Assigned task
From the listing below, copy each line that holds "label".

Source material
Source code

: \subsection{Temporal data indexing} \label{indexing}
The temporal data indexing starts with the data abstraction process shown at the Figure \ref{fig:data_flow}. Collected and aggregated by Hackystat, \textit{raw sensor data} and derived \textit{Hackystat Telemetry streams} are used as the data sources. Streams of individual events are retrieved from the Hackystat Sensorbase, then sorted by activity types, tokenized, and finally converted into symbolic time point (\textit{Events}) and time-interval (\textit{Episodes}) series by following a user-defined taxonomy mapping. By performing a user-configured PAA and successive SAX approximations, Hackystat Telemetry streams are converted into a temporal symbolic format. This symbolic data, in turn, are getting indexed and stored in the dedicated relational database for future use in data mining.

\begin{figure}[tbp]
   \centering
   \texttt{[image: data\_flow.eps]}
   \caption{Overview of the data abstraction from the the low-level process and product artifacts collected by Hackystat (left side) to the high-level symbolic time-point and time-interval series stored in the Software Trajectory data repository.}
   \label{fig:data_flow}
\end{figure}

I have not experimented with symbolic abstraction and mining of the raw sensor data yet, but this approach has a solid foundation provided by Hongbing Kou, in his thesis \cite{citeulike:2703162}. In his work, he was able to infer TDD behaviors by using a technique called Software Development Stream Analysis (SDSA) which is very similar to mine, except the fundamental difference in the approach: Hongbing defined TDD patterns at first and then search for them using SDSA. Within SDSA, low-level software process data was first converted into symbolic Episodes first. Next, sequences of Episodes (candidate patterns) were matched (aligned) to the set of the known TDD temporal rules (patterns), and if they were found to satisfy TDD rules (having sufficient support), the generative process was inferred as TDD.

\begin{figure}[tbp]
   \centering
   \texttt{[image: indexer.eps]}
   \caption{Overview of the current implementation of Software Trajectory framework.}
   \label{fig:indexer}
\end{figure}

Reply
: \subsection{Temporal data indexing} \label{indexing}
   \label{fig:data_flow}
   \label{fig:indexer}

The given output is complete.